Consumer groups and agricultural associations, strict patriots when it comes to comestibles, are happy with the tightening of regulations. Mathieu Fleury, General Secretary of the Consumer Association of French-speaking Switzerland, puts it succinctly: “If it says Swiss on it, it should have Swiss inside it.”
But the sub-committee mandated with a preliminary examination of the bill before it goes to parliament, feels that other factors needed to be considered, such as the origin of the idea.
Experts are also discussing whether the relevant criteria for processed natural products should be the weight of the raw materials or manufacturing costs.
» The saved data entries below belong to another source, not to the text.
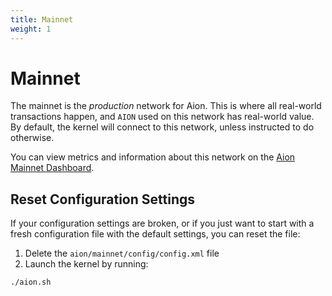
 ```yaml
---
title: Mainnet
weight: 1
---
```


# Mainnet

The mainnet is the _production_ network for Aion. This is where all real-world transactions happen, and `AION` used on this network has real-world value. By default, the kernel will connect to this network, unless instructed to do otherwise.

You can view metrics and information about this network on the [Aion Mainnet Dashboard](https://mainnet.aion.network/#/dashboard).

## Reset Configuration Settings

If your configuration settings are broken, or if you just want to start with a fresh configuration file with the default settings, you can reset the file:

1. Delete the `aion/mainnet/config/config.xml` file
2. Launch the kernel by running:

```bash
./aion.sh
```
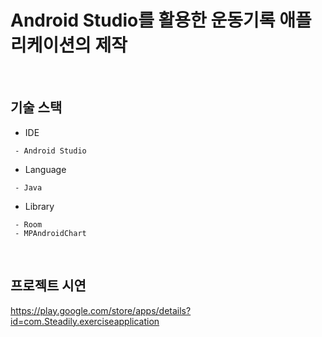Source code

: # Android Studio를 활용한 운동기록 애플리케이션의 제작
</br>

## 기술 스택
* IDE
```
 - Android Studio
```
* Language
```
 - Java
```
* Library
```
 - Room
 - MPAndroidChart
```
</br>

## 프로젝트 시연
https://play.google.com/store/apps/details?id=com.Steadily.exerciseapplication
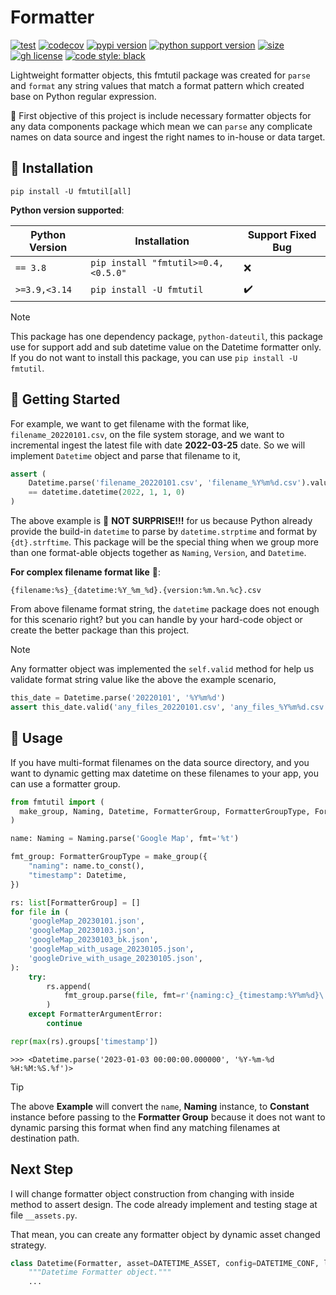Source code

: # Formatter

[![test](https://github.com/korawica/fmtutil/actions/workflows/tests.yml/badge.svg?branch=main)](https://github.com/korawica/fmtutil/actions/workflows/tests.yml)
[![codecov](https://codecov.io/gh/korawica/fmtutil/branch/main/graph/badge.svg?token=J2MN63IFT0)](https://codecov.io/gh/korawica/fmtutil)
[![pypi version](https://img.shields.io/pypi/v/fmtutil)](https://pypi.org/project/fmtutil/)
[![python support version](https://img.shields.io/pypi/pyversions/fmtutil?logo=pypi)](https://pypi.org/project/fmtutil/)
[![size](https://img.shields.io/github/languages/code-size/korawica/fmtutil)](https://github.com/korawica/fmtutil)
[![gh license](https://img.shields.io/github/license/ddeutils/ddeutil-workflow)](https://github.com/ddeutils/ddeutil-workflow/blob/main/LICENSE)
[![code style: black](https://img.shields.io/badge/code%20style-black-000000.svg)](https://github.com/psf/black)

Lightweight formatter objects, this fmtutil package was created for `parse`
and `format` any string values that match a format pattern which created base on
Python regular expression.

:dart: First objective of this project is include necessary formatter objects for
any data components package which mean we can `parse` any complicate names on
data source and ingest the right names to in-house or data target.

## :round_pushpin: Installation

```shell
pip install -U fmtutil[all]
```

**Python version supported**:

| Python Version | Installation                        | Support Fixed Bug  |
|----------------|-------------------------------------|--------------------|
| `== 3.8`       | `pip install "fmtutil>=0.4,<0.5.0"` | :x:                |
| `>=3.9,<3.14`  | `pip install -U fmtutil`            | :heavy_check_mark: |

> [!NOTE]
> This package has one dependency package, `python-dateutil`, this package use
> for support add and sub datetime value on the Datetime formatter only.
> If you do not want to install this package, you can use `pip install -U fmtutil`.

## :beers: Getting Started

For example, we want to get filename with the format like, `filename_20220101.csv`,
on the file system storage, and we want to incremental ingest the latest file with
date **2022-03-25** date. So we will implement `Datetime` object and parse
that filename to it,

```python
assert (
    Datetime.parse('filename_20220101.csv', 'filename_%Y%m%d.csv').value
    == datetime.datetime(2022, 1, 1, 0)
)
```

The above example is :yawning_face: **NOT SURPRISE!!!** for us because Python
already provide the build-in `datetime` to parse by `datetime.strptime` and
format by `{dt}.strftime`. This package will be the special thing when we group
more than one format-able objects together as `Naming`, `Version`, and `Datetime`.

**For complex filename format like** :triumph::

```text
{filename:%s}_{datetime:%Y_%m_%d}.{version:%m.%n.%c}.csv
```

From above filename format string, the `datetime` package does not enough for
this scenario right? but you can handle by your hard-code object or create the
better package than this project.

> [!NOTE]
> Any formatter object was implemented the `self.valid` method for help us validate
> format string value like the above the example scenario,
> ```python
> this_date = Datetime.parse('20220101', '%Y%m%d')
> assert this_date.valid('any_files_20220101.csv', 'any_files_%Y%m%d.csv')
> ```

## :tada: Usage

If you have multi-format filenames on the data source directory, and you want to
dynamic getting max datetime on these filenames to your app, you can use a
formatter group.

```python
from fmtutil import (
  make_group, Naming, Datetime, FormatterGroup, FormatterGroupType, FormatterArgumentError,
)

name: Naming = Naming.parse('Google Map', fmt='%t')

fmt_group: FormatterGroupType = make_group({
    "naming": name.to_const(),
    "timestamp": Datetime,
})

rs: list[FormatterGroup] = []
for file in (
    'googleMap_20230101.json',
    'googleMap_20230103.json',
    'googleMap_20230103_bk.json',
    'googleMap_with_usage_20230105.json',
    'googleDrive_with_usage_20230105.json',
):
    try:
        rs.append(
            fmt_group.parse(file, fmt=r'{naming:c}_{timestamp:%Y%m%d}\.json')
        )
    except FormatterArgumentError:
        continue

repr(max(rs).groups['timestamp'])
```

```text
>>> <Datetime.parse('2023-01-03 00:00:00.000000', '%Y-%m-%d %H:%M:%S.%f')>
```

> [!TIP]
> The above **Example** will convert the `name`, **Naming** instance, to **Constant**
> instance before passing to the **Formatter Group** because it does not want
> to dynamic parsing this format when find any matching filenames at destination
> path.

## Next Step

I will change formatter object construction from changing with inside method to
assert design. The code already implement and testing stage at file `__assets.py`.

That mean, you can create any formatter object by dynamic asset changed strategy.

```python
class Datetime(Formatter, asset=DATETIME_ASSET, config=DATETIME_CONF, level=10):
    """Datetime Formatter object."""
    ...
```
Meanwhile, the Federation of Swiss Food Industries (FIAL) has weighed in with talk of “killer criteria” that would force quintessentially Swiss products to become non-Swiss.
They have proposed a separate 60 percent clause for heavily processed foods – such as sauces, candy, soups – and “an indication of source for less processed raw foods, reflecting the location where 80 percent of the raw materials come from.”
Industrial goods are not nearly as controversial. Sixty percent of manufacturing costs including R&D will have to be spent inside Switzerland.
For Jean-Daniel Pasche, President of the Federation of the Swiss Watch Industry, the eventual enactment of the law represents a dream scenario for most of his constituents:
“The Swiss government accepted our own draft to have a minimal value of 60 percent for electronic watches. This was absolutely necessary to maintain the credibility of the label.”
Not all watchmakers see it that way, notably those in the lower price segment producing quartz timepieces.
They warn that stricter regulations could have a negative effect.
“In order to increase the Swiss percentage of manufacturing costs, manufacturers will have to resort to cheaper and, hence, lower quality materials from abroad in order to maintain the higher Swiss percentage,” according to a statement from lobby group IG Swiss Made.
The decline in quality, the group suggests, could lead to the loss of thousands of jobs. Ronnie Bernheim, co-CEO of the watchmaking Mondaine Group, sees Swissness more as a promise than a physical manifestation.
“It’s the obligation that all Swiss-made watches should be waterproof and reparable throughout the world for at least ten years,” he says.
“This is a real added value for the consumer rather than a complicated regulatory and exclusionary law.”
Felix Addor, for his part, believes that ultimately business sense will prevail.
“Those who are interested in profiting from the added value of the brand Switzerland and the Swiss cross will simply change their production processes to comply with the regulations.”
An understandable and transparent law will also support enforcement, he points out. The question is, though, will the Swiss parliament use its trademark ingenuity to come up with a loophole-free regulation. Only time will tell, with the bill expected to reach parliament in 2012.